It’s been widely acknowledged that blockchain can dramatically cut the cost, speed and complexity of cross-border payments.
But the monumental task of regulating that market has proven an obstacle on the consumer side — with problems like collecting and sharing know-your-customer (KYC) data to prevent money laundering proving particularly thorny.
The problem is that by cutting out financial intermediaries, sending funds internationally via crypto also cuts out the “mutually trusted central entities” that regulators and law enforcement rely upon for anti-money-laundering (AML) compliance, according to a new report from the Bank for International Settlements (BIS).
The solution the bank offered in its May 20 whitepaper, “DLT-Based Enhancement of Cross-Border Payment Efficiency – a Legal and Regulatory Perspective,” is a radical one: Redesign the entire regulatory system to focus on distributed-ledger technology (DLT) — the systems upon which these transactions are carried out — rather than on individual companies like banks and wire transfer services such as MoneyGram and Western Union.
“Improving cross-border payments has enough challenges that it requires a ‘comprehensive approach,’ ” the paper argued.
But the work is worth it, BIS said.
No Quick Fixes
“DLTs have inspired great expectations,” the authors said, noting that “cross-border payments suffer from high costs, low speed, limited access, and insufficient transparency.”
Among those expectations, according to a team led by Dirk Zetzsche, a professor at the University of Luxembourg, are that it could provide “faster (almost real-time) processing, easier reconciliation and greater transparency on fees, while foregoing, for instance, the risk associated with intermediaries in the payment chain.”
Broader benefits include supporting economic growth, trade, international development and financial inclusion, it said.
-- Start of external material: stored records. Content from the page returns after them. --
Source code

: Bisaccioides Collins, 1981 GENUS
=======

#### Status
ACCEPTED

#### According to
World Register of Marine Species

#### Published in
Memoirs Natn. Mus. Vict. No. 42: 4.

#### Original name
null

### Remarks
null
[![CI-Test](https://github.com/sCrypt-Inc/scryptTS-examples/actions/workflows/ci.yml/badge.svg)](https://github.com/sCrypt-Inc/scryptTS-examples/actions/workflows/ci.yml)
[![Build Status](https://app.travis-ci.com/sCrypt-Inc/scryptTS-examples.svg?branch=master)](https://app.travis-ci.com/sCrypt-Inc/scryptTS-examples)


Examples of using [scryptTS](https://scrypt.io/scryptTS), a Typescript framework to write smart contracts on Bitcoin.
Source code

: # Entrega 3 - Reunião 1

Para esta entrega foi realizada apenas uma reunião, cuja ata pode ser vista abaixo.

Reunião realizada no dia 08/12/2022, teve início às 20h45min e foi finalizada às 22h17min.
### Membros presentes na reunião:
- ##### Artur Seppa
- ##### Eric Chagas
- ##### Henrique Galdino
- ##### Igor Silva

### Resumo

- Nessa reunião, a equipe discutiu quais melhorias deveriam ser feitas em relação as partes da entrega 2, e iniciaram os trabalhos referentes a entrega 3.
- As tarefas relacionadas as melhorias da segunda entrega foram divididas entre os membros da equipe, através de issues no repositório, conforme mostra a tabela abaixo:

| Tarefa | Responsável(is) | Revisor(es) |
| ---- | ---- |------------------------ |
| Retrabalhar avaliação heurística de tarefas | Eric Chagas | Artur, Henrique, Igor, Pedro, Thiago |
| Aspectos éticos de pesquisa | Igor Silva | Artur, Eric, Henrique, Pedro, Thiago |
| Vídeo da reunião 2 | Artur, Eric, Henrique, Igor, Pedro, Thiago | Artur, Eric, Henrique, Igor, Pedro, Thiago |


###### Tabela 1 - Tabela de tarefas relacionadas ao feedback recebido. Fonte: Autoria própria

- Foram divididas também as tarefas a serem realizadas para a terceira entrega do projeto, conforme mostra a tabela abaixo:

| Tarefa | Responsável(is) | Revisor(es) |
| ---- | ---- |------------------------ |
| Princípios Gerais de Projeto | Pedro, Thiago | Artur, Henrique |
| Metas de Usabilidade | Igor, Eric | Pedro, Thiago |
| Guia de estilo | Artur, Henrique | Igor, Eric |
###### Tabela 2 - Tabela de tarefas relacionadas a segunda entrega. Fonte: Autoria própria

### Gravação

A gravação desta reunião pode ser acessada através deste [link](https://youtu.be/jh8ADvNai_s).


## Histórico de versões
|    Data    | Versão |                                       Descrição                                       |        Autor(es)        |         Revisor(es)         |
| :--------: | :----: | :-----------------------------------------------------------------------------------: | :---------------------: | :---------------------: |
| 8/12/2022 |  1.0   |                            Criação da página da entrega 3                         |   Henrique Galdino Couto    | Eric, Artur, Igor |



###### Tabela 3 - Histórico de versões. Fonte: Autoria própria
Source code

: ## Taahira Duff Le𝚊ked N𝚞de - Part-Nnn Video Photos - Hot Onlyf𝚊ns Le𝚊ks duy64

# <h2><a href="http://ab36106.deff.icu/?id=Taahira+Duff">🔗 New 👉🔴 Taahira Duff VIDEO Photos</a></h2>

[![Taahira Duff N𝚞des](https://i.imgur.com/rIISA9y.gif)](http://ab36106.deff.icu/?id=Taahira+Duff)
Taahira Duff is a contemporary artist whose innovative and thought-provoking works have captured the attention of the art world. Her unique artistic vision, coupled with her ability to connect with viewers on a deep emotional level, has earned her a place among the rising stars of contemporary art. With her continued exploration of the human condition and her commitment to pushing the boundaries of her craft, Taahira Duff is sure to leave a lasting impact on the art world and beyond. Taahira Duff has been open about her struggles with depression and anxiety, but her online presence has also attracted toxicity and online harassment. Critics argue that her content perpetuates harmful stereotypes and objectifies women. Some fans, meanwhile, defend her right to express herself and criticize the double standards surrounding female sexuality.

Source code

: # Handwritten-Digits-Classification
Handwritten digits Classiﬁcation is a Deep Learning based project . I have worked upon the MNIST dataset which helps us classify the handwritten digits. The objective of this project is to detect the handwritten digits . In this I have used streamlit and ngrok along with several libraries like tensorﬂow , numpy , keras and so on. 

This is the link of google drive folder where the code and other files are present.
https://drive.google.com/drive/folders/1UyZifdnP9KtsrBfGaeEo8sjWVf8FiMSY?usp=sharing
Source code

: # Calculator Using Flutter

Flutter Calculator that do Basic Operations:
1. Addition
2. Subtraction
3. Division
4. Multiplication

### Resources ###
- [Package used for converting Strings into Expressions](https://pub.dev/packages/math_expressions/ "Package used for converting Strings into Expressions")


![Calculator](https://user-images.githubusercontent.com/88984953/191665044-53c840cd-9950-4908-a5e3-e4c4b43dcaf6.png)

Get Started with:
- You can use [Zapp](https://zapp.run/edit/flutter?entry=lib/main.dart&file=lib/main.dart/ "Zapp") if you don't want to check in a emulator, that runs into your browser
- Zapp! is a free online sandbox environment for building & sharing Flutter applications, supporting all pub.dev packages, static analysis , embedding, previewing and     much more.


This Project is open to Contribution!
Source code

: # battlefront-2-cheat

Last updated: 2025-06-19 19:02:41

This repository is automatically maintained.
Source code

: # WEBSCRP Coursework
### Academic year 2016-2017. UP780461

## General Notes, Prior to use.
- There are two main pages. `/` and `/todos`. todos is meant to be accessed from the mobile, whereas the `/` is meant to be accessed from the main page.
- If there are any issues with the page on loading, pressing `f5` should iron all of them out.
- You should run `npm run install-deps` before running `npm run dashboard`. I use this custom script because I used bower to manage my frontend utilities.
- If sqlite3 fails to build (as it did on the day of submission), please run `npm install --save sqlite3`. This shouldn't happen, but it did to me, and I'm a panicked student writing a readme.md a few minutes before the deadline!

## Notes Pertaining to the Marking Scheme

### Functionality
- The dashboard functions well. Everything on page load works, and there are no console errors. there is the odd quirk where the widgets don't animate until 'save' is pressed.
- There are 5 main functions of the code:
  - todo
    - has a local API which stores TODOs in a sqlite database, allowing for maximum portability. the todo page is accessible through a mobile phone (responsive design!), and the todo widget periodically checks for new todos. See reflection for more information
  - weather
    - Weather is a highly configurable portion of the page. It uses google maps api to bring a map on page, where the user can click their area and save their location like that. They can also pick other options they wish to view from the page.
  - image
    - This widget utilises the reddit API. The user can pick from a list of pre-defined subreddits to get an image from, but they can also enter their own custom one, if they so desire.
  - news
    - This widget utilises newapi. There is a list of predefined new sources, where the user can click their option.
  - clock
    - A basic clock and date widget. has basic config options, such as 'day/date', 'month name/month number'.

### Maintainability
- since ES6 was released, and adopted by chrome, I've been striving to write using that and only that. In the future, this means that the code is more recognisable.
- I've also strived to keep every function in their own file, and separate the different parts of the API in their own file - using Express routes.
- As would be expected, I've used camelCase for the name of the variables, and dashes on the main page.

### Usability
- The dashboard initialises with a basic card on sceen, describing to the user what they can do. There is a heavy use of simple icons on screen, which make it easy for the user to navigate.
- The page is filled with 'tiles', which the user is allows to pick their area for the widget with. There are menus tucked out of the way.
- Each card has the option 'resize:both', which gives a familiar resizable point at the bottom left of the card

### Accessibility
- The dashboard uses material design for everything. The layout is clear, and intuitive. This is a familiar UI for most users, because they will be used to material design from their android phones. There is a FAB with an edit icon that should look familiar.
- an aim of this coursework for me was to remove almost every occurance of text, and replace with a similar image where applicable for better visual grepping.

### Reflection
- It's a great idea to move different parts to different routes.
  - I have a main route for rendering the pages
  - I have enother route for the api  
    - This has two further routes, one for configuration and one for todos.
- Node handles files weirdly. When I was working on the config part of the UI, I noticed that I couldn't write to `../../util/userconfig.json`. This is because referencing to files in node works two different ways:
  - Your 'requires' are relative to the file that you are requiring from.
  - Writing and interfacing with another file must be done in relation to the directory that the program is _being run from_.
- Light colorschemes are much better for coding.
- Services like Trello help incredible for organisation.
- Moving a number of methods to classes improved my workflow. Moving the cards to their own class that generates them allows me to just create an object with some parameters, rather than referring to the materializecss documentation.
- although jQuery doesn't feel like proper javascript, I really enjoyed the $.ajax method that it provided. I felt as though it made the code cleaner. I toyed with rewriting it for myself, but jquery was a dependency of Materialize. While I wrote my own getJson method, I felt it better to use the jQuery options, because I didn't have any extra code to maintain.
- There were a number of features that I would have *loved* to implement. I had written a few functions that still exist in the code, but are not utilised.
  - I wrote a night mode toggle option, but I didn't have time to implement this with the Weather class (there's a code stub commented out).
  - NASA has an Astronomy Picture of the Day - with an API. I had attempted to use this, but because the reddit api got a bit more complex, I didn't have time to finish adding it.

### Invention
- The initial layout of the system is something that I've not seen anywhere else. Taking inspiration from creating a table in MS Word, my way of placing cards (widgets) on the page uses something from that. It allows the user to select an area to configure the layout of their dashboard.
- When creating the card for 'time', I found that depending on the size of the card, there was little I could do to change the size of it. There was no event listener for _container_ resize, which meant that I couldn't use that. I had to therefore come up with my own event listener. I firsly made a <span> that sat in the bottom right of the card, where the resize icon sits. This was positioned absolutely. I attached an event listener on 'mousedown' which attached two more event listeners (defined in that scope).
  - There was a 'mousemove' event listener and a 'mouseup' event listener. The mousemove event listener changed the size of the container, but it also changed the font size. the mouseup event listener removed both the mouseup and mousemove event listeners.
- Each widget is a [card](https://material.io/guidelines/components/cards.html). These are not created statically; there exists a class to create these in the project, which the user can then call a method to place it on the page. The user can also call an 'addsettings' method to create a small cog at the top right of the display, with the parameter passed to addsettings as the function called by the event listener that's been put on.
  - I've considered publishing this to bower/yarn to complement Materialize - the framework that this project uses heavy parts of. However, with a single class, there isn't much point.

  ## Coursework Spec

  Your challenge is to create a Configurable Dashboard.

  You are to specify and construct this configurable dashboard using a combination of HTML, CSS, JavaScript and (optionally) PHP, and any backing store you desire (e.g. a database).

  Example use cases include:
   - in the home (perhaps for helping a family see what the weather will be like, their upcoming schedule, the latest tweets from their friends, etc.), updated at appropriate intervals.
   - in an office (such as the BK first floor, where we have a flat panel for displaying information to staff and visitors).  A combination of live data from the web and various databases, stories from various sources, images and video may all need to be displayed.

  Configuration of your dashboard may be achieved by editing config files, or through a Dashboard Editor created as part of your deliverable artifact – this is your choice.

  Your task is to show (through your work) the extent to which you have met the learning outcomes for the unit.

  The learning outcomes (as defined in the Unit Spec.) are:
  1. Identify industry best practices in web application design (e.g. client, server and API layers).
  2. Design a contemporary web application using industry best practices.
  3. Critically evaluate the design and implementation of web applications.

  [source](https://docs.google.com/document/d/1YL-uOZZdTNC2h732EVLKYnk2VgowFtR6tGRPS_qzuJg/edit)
Beyond that, the immutable and auditable nature of blockchains and other digital ledgers means that information about digital identity could be “shared and verified across a network of organizations aiming at KYC compliance.”
This is why many of the governments studying central bank digital currencies, or CBDCs, are using or at least investigating blockchain and other DLT solutions.
Yet the “distributed” part of DLT doesn’t really work with the existing international legal framework, which “traditionally assumes that functions are concentrated in a single entity.”
Trying to fit traditional financial law into a DLT framework is something like pounding a square peg into a round hole.
It’s an increasingly common phenomenon in decentralized finance (DeFi) protocols, which designers claim don’t have any centralized management to place responsibility on — a view the BIS doesn’t share.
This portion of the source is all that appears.